La segunda hacía referencia al violento descenso de la tasa de natalidad que ha experimentado la población costarricense. Según las estimaciones del Centro Centroamericano de la Población de la Universidad de Costa Rica, las proyecciones indican que la población costarricense comenzará a disminuir en el 2050, dado que la tasa de natalidad es de 1,4 hijos por madre, la más baja de toda América Latina continental.
Y sin embargo, Costa Rica, según el Informe Mundial de la Felicidad, publicado por la iniciativa Red de Soluciones para un Desarrollo Sostenible de la ONU, aparece como el país mejor posicionado de América Latina ( más allá de que estemos o no de acuerdo con estos informes).
¿Qué relación tiene estos tres datos entre sí? Manifiestan una profunda metamorfosis cultural, que plantea a todos unas profundas interrogantes.
A los cristianos, nos pone de frente a un dato: felicidad y cristianismo, no están vinculados evidentemente. Soy feliz en Costa Rica, sin necesidad del cristianismo; la pregunta que surge es: ¿cómo hemos presentado la vida cristiana?, ¿qué carga de normas, ritos y prohibiciones sin vinculación con la libertad llevan escuchando los fieles por años, como para que el abandono del catolicismo sea sinónimo de felicidad y libertad?
El segundo dato del descenso de la natalidad, es claramente una paradoja ¿cómo un país en el que los indicadores manifiestan un bienestar relativo en la población, y cuya autopercepción es de felicidad y bienestar, renuncia a la comunicación de la vida? Es aquí donde claramente nos enfrentamos a una mutación cultural.
El cristianismo fue la irrupción del otro como camino para el yo. La irrupción del prójimo/próximo, explicada con particular belleza en la parábola del Buen Samaritano, pasó a ser el ideal de una convivencia fraterna y solidaria, donde el bienestar de los demás y la conciencia del destino compartido, pasó a ser el único camino posible.
Con la ausencia de Cristo, con el extrañamiento de la experiencia cristiana de la vida diaria, vuelve cada uno a quedar solo.
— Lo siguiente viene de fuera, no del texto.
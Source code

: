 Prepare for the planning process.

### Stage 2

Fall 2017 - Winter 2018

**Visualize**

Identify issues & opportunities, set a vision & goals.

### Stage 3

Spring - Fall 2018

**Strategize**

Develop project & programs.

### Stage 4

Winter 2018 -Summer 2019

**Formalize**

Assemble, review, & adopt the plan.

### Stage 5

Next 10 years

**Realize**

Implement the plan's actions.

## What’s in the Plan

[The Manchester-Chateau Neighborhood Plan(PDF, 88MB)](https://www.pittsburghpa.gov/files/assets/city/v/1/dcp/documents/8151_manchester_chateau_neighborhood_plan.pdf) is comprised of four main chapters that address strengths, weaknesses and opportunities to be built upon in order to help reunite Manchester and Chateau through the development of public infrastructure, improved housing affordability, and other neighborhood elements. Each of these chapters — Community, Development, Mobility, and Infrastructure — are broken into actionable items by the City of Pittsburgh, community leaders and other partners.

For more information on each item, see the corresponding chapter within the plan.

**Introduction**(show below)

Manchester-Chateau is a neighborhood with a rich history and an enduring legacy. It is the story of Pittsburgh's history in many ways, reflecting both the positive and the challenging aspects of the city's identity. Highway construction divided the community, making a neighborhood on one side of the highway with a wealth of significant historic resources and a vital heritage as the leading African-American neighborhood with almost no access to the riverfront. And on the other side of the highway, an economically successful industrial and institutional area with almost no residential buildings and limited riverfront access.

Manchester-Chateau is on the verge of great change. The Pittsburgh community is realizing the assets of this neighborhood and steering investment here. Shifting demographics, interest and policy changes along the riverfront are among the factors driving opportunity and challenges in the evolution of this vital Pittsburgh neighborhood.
Ni deseo comunicar la vida, ni quiero que nadie venga a complicar una vida que quiero solo para mí. Además, con un mínimo de bienestar, inmediato, me alcanza para levantar la bandera de la felicidad.
Es claro que no estamos en tiempos de la vida como relato, como anhelo de construcción compartida, pareciera que avanzamos hacia una soledad acompañada de un bienestar relativo y asociado al consumo, con compañías pasajeras, un instantaneísmo ayuno de proyecto. Es la extrañeza de Cristo.